Kafka batch processing with Airflow

Kafka batch processing with Airflow

Introduction

In the world of big data, managing large datasets is crucial. Batch processing is the process of running a large set of data through a particular program or pipeline at one time. In this blog post, we will discuss how Kafka and Airflow can be used for batch processing.

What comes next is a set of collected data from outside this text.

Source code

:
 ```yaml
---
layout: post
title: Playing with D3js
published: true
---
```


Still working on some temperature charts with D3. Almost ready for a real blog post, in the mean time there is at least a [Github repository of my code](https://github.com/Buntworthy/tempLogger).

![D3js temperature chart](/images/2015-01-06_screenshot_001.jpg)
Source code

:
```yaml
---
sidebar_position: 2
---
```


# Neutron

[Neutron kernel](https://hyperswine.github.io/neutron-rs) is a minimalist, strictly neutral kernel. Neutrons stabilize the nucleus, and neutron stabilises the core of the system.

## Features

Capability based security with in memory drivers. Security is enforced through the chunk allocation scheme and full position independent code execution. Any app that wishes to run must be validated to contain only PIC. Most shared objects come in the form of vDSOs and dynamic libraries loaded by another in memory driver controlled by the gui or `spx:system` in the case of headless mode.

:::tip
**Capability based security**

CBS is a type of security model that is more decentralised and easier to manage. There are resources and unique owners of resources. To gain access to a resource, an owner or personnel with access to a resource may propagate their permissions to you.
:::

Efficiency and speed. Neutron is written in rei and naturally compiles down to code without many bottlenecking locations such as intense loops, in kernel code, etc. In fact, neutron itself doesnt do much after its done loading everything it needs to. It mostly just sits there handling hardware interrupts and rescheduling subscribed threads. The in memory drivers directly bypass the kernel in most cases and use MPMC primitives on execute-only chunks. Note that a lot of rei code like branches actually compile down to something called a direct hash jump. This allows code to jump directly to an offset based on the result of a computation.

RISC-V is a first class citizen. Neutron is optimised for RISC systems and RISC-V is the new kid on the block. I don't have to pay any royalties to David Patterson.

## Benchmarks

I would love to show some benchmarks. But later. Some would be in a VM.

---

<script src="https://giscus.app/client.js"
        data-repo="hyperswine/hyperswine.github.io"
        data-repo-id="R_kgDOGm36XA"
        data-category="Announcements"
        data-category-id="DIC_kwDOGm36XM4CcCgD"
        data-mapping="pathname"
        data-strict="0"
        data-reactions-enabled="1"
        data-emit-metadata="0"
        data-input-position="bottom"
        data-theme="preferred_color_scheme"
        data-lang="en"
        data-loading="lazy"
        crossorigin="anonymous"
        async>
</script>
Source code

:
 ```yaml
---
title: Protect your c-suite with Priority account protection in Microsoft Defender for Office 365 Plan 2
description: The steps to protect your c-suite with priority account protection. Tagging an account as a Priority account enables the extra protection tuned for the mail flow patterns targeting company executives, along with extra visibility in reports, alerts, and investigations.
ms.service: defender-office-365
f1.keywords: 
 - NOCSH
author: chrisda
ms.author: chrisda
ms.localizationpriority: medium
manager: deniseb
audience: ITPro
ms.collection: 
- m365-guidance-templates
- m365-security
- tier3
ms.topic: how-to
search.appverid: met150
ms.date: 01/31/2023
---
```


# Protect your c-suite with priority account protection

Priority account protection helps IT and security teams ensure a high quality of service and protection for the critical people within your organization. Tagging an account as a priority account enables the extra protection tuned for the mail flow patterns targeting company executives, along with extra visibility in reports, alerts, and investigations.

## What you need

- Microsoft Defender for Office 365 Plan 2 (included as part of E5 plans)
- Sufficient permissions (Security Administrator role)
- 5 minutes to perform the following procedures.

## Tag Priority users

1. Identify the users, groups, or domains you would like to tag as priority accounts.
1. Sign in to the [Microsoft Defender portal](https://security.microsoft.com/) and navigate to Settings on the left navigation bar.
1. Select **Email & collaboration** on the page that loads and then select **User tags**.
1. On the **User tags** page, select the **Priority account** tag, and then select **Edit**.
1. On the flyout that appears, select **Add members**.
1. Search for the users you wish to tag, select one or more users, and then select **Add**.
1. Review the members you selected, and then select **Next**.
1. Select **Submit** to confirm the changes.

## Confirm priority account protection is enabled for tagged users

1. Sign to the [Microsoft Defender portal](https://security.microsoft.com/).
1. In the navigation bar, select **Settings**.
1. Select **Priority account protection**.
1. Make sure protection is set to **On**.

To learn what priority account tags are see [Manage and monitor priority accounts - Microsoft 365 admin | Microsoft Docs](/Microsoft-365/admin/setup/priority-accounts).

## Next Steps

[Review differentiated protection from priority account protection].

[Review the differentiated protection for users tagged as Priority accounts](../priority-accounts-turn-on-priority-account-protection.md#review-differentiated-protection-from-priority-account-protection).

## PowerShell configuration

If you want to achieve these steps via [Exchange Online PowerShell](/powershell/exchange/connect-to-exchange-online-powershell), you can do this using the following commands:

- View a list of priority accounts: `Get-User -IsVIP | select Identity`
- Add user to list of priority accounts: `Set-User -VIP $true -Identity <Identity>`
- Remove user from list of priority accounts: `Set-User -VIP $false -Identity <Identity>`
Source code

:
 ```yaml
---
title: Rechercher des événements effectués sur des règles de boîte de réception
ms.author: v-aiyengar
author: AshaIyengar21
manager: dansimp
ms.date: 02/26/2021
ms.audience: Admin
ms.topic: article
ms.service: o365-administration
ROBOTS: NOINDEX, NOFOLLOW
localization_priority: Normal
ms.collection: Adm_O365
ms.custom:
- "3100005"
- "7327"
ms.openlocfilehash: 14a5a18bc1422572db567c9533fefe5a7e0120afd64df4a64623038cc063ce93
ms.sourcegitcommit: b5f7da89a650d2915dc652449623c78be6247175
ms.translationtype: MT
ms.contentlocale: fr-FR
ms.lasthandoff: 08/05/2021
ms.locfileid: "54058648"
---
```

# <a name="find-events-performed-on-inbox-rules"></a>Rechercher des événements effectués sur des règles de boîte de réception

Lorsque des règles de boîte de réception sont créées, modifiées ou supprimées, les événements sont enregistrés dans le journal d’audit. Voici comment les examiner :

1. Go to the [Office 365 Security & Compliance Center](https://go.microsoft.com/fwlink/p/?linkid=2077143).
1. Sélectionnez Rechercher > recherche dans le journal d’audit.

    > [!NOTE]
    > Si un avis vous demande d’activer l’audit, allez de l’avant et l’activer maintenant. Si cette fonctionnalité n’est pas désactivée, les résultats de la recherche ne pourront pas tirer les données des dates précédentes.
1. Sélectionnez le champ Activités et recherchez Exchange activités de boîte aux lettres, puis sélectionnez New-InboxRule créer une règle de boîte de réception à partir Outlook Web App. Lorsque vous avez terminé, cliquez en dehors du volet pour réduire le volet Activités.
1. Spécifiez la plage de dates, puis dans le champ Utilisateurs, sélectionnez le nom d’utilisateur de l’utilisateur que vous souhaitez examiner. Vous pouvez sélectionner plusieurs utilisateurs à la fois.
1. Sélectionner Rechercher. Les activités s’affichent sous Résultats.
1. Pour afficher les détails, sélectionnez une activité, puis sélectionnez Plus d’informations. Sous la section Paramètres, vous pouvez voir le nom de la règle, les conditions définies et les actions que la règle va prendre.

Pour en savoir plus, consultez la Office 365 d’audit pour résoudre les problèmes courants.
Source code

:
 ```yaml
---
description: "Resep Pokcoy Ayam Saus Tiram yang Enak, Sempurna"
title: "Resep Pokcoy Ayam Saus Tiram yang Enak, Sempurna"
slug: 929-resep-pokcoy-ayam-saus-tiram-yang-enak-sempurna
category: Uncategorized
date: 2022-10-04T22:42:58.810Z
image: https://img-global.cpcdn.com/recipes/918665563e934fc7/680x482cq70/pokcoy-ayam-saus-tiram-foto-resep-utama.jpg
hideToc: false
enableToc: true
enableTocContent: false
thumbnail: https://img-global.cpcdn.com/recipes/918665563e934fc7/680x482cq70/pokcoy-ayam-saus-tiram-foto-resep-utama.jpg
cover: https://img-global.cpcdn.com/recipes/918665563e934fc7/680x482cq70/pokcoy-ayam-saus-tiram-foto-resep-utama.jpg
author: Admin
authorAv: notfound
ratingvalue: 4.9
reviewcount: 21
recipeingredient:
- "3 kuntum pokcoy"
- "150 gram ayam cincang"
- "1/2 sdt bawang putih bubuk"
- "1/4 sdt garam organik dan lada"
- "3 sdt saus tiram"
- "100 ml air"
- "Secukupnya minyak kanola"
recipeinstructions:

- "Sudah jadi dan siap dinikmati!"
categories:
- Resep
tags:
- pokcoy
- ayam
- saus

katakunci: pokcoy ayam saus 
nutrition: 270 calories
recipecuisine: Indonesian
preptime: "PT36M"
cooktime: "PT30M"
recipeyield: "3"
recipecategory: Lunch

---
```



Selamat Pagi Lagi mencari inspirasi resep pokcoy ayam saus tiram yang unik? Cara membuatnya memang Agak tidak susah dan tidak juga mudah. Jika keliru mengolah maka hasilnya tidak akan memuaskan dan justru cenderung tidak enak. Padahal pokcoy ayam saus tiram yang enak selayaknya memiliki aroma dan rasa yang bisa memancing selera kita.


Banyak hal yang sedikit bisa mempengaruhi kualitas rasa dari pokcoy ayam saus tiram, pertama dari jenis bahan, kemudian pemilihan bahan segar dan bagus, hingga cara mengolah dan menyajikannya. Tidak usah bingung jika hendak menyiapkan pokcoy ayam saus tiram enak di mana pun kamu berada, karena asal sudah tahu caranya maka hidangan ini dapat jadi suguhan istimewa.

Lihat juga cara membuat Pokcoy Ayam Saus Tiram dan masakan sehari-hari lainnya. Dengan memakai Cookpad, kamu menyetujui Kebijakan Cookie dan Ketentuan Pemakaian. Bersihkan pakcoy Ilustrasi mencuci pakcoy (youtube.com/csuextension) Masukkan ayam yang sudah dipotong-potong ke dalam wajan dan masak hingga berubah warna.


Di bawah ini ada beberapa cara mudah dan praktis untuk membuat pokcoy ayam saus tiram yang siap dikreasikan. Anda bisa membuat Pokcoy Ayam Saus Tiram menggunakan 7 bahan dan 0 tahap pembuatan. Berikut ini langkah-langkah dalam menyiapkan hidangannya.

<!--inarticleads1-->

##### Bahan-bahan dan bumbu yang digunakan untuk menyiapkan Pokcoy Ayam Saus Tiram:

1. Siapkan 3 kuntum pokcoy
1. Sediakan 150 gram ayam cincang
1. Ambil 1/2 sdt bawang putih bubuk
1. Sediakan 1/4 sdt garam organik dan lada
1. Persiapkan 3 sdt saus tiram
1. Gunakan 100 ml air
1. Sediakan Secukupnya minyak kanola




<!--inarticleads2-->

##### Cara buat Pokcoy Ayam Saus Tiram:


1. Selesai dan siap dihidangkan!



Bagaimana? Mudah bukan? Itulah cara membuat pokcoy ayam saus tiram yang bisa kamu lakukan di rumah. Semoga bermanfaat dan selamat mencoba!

Kafka is a distributed streaming platform which uses logs as the unit of storage for messages passed within the system. Kafka has a unique architecture that allows it to handle high volume data streams in real-time. Event streaming enables real time data interpretation and processing to effect near real time decisions to improve efficiency and optimize costs in businesses. Kafka offers a distributed, highly scalable, elastic, fault-tolerant, and secure infrastructure for real time event streams. Kafka is used in a wide variety of use cases like processing real time transactions in banks, real time analysis of sensor data from IoT devices etc.

Airflow is an open source orchestration tool to manage big data workflows. Workflows are programmatically authored as Directed Acyclic Graphs (DAGs) of tasks. The Airflow scheduler executes your tasks on an array of workers while following the specified dependencies. Airflow pipelines are defined as Python code, which means that anything that you can do with Python you can do with Airflow. It also provides a variety of operators and hooks which helps us to integrate seamlessly with most of the cloud and open-source services. Airflow is designed as a configuration-as-a-code system and it can be heavily customized with plugins.

Why Airflow in Batch processing pipeline?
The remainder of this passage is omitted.